Cooking has always sort of been my way to soothe the soul, if you will. I grew up around my great-great-grandmother cooking and that’s eventually where I learned a lot of things. So food has always been used to ease and comfort. The only thing with Shay was, she was just being so aggressive and she was very, very excited. But you have to remember, I’ve been in the game for a while so of course, now, I’ve been cooking and I still cook. People will say, “Do you still cook?” How do you think I eat? I do cook, and in a much healthier way. I’m still eating so I still cook! I still love entertaining. It was just that I was there to date. Also, I kind of wanted to get away from that world because I know that’s how people see me. I wanted everyone to see another side of Gina so they can know this new Gina, the 2.0 version, and not the old Gina so much. So that was something I really didn’t want to be seen as, in the kitchen, because that’s what people so connect me with. I want people to start knowing another side of me.
How has your way of cooking changed as you’ve been taking your health a lot more seriously and losing weight?
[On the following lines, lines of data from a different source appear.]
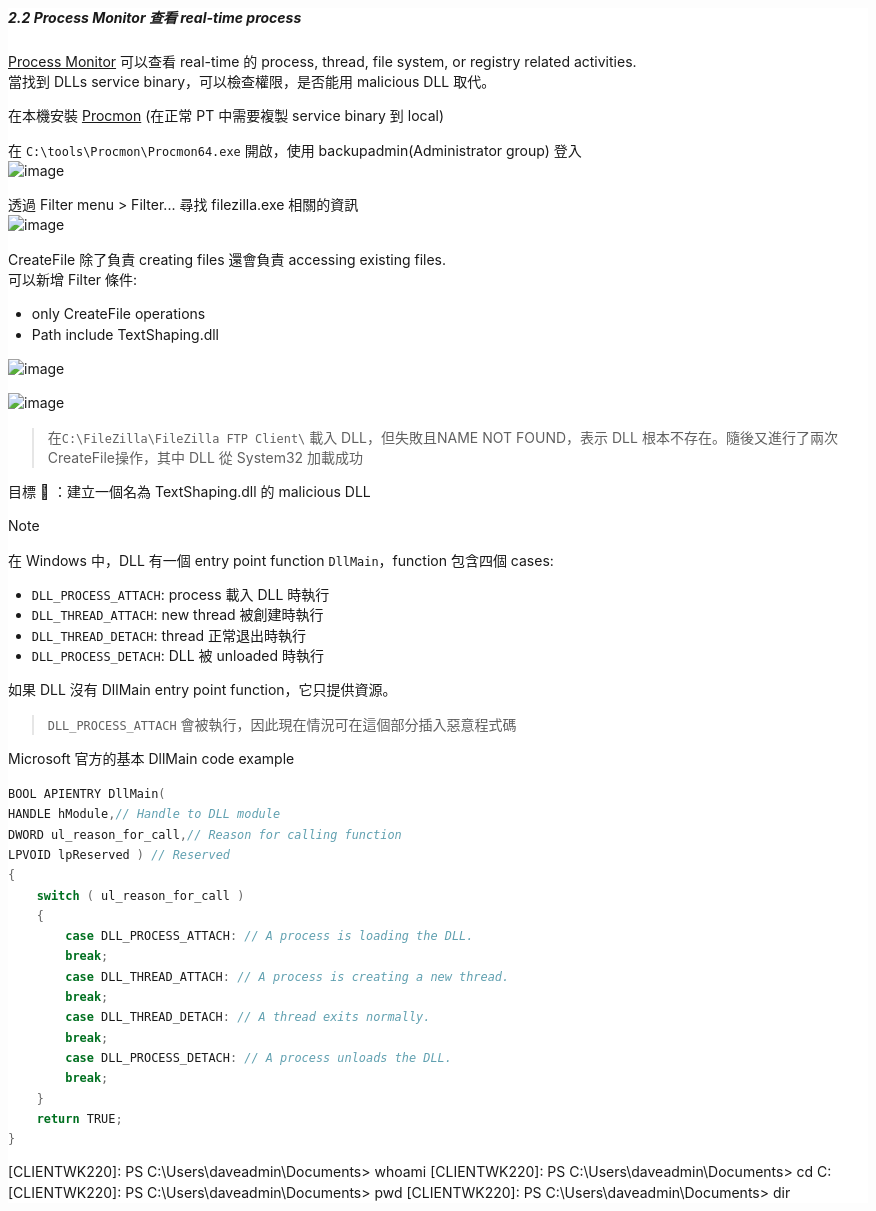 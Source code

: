 ##### 2.2 Process Monitor 查看 real-time process
[Process Monitor](https://docs.microsoft.com/en-us/sysinternals/downloads/procmon) 可以查看 real-time 的 process, thread, file system, or registry related activities.\
當找到 DLLs service binary，可以檢查權限，是否能用 malicious DLL 取代。

在本機安裝 [Procmon](https://concurrency.com/blog/procmon-basics/) (在正常 PT 中需要複製 service binary 到 local)

在 `C:\tools\Procmon\Procmon64.exe` 開啟，使用 backupadmin(Administrator group) 登入\
![image](https://hackmd.io/_uploads/SyGpanHc1e.png)

透過 Filter menu > Filter... 尋找 filezilla.exe 相關的資訊\
![image](https://hackmd.io/_uploads/HkATJTH51e.png)

CreateFile 除了負責 creating files 還會負責 accessing existing files.\
可以新增 Filter 條件:
- only CreateFile operations
- Path include TextShaping.dll

![image](https://hackmd.io/_uploads/Bkbe76S9kl.png)

![image](https://hackmd.io/_uploads/H1Kr7pS91x.png)
>在`C:\FileZilla\FileZilla FTP Client\` 載入 DLL，但失敗且NAME NOT FOUND，表示 DLL 根本不存在。隨後又進行了兩次CreateFile操作，其中 DLL 從 System32 加載成功

目標 :flashlight: ：建立一個名為 TextShaping.dll 的 malicious DLL

>[!Note]
>在 Windows 中，DLL 有一個 entry point function `DllMain`，function 包含四個 cases:
>- `DLL_PROCESS_ATTACH`: process 載入 DLL 時執行
>- `DLL_THREAD_ATTACH`: new thread 被創建時執行
>- `DLL_THREAD_DETACH`: thread 正常退出時執行
>- `DLL_PROCESS_DETACH`: DLL 被 unloaded 時執行
>
>如果 DLL 沒有 DllMain entry point function，它只提供資源。
>> `DLL_PROCESS_ATTACH` 會被執行，因此現在情況可在這個部分插入惡意程式碼

Microsoft 官方的基本 DllMain code example
```c
BOOL APIENTRY DllMain(
HANDLE hModule,// Handle to DLL module
DWORD ul_reason_for_call,// Reason for calling function
LPVOID lpReserved ) // Reserved
{
    switch ( ul_reason_for_call )
    {
        case DLL_PROCESS_ATTACH: // A process is loading the DLL.
        break;
        case DLL_THREAD_ATTACH: // A process is creating a new thread.
        break;
        case DLL_THREAD_DETACH: // A thread exits normally.
        break;
        case DLL_PROCESS_DETACH: // A process unloads the DLL.
        break;
    }
    return TRUE;
}
```


[CLIENTWK220]: PS C:\Users\daveadmin\Documents> whoami
[CLIENTWK220]: PS C:\Users\daveadmin\Documents> cd C:\
[CLIENTWK220]: PS C:\Users\daveadmin\Documents> pwd
[CLIENTWK220]: PS C:\Users\daveadmin\Documents> dir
You can not be in your 50s and not change your diet. That ministry won’t work. You can’t keep eating burgers and fries and thinking you’re going to look cute and fabulous and trying to squeeze into that little black dress. So I definitely changed the way I cook. I eat more vegetables, more salads, colorful things on my plate. I eat fish, chicken and turkey only. No red meat. I had to change that because menopause, every now and then when that other girl wants to come out, menopause foolishness as I call it — not even “pause” because nothing is on pause with menopause. But when menofoolishness comes out, I give that little girl what she wants. If it’s fries she wants, I just surrender. I realize now that I can’t fight the battle with her because she’s going to win. When I give her what she wants we all calm down, we have a great day and the sun is out again. But yes, I’m still cooking, I’m just cooking differently and more so to accommodate me now in this phase of my life. But it’s a good phase! I’m loving 50. I don’t know why women are so crazy about 50. I love it. My spirit is still young.
Did the Italian men meet your expectations based on the stereotypes about them and Black women?
I think so. The ones I met. Ollie was great because he was a world traveler and so there wasn’t much of a language barrier. I’m getting to know Claudio and so far, I’m just letting each thing unfold and not trying to prejudge it. And not trying to base it on the men in the States but instead, putting myself in their environment, in their space and in their culture and just taking that in.
People change as time goes on, as do their desires in everything, including in love. What are you looking for when it comes to love at this stage in your life?
I think now for me, I’m looking for a gentleman much more comfortable in their own skin. They know what they want and are not afraid to speak on it. Be able to compromise. Because I don’t mind compromising and working with people, but I don’t like controlling people. But just kind of fun. I say now, if I’m not laughing a whole lot on the first date, you’re pretty much not going to get a second one, I can tell you that. It’s all about the laughter and a good time for me. I don’t want to get into too many deep conversations and get all combative and disagree. I don’t want to get into politics. I just want to have fun. I do want to have a good time because life is too short at the end of the day. You got to get it in and it’s time we start taking that into consideration and putting it in the forefront and not just looking to be worried about having families and being married. Enjoy where you are now, enjoy that moment, in that space, in that time.